To apply, a prospective applicant will need to submit a three-page narrative explaining their research project and why it matters to them, a short prose stating how they plan on utilizing the award money and finding a faculty member to sponsor their research and act as a guide while the research is being conducted.
Within the work submitted by students, the review committee is looking for theses that foster leadership qualities, and adhere to GU’s mission statement and GIHS’s themes of social justice.
“One of the legacies of Eva Lassman is that she touched a lot of lives and impacted a lot of organizations,” Shlossberg said. “She wasn’t a teacher, but she worked with schools at every level and was an impactful educator. So, both the leadership aspect and the social justice aspect can cut through any field, any department, any program.
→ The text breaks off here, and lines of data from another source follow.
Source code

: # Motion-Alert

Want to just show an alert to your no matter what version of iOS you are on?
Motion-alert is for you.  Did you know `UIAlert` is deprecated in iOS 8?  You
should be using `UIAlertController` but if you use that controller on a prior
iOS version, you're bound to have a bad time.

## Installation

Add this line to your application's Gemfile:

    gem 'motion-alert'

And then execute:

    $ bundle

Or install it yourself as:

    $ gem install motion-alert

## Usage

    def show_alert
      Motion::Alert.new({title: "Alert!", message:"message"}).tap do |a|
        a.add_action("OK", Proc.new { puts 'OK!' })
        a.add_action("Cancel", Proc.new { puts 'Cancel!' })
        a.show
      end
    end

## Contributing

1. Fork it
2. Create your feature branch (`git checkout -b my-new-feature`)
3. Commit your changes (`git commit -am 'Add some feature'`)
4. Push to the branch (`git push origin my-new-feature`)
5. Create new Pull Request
There are so many ways that you can participate in this kind of award.”
If proof were needed to demonstrate how dynamic the work for this scholarship can be, the projects completed by the award’s previous two winners act as great examples.
Taylor Carnevale, who won the award in 2018, concentrated her research on the idea of othering, which is the unintentional or intentional grouping of people, and how those types of practices can lead to the propagation of domestic terrorism.
The award’s inaugural recipient, doctoral student Marnie Rorholm, built her research around the symbol of pink triangles and how that symbol is viewed in today’s world in context to its history.
Rorholm said the grant she received from the Eva Lassman Student Research Award was vital in helping her construct her paper, as it helped her travel to San Francisco, where she conducted her research at Pink Triangle Park and asked those who stopped to view it what they understood the symbol to represent.
“I got [my work] published in the Journal of Hate Studies and it was a great use of the award. After I had done it, the university brought Joel Lassman, Eva’s son, on campus and we met,” Rorholm said. “I explained to him what I was doing and he told me that it’s exactly what his mom would’ve wanted for someone who’s approaching hate studies to look at.”
No matter what field of study or discipline the work taken on by the award committee comes from, its fundamental purpose will be to uphold the same values and ideals Lassman fought tirelessly to imbue within everyone as an instrument to combat intolerance.
“The Eva Lassman Student Research Award gave me the opportunity to grow this originally small thesis into a big effort in fighting hate and encouraging love, unity, civility and social justice,” Rorholm said. “If that much snowballed out of it for me, I can’t imagine what it’s going to snowball for other scholars; it’s a beautiful seed that’s been planted and will grow into who knows what.”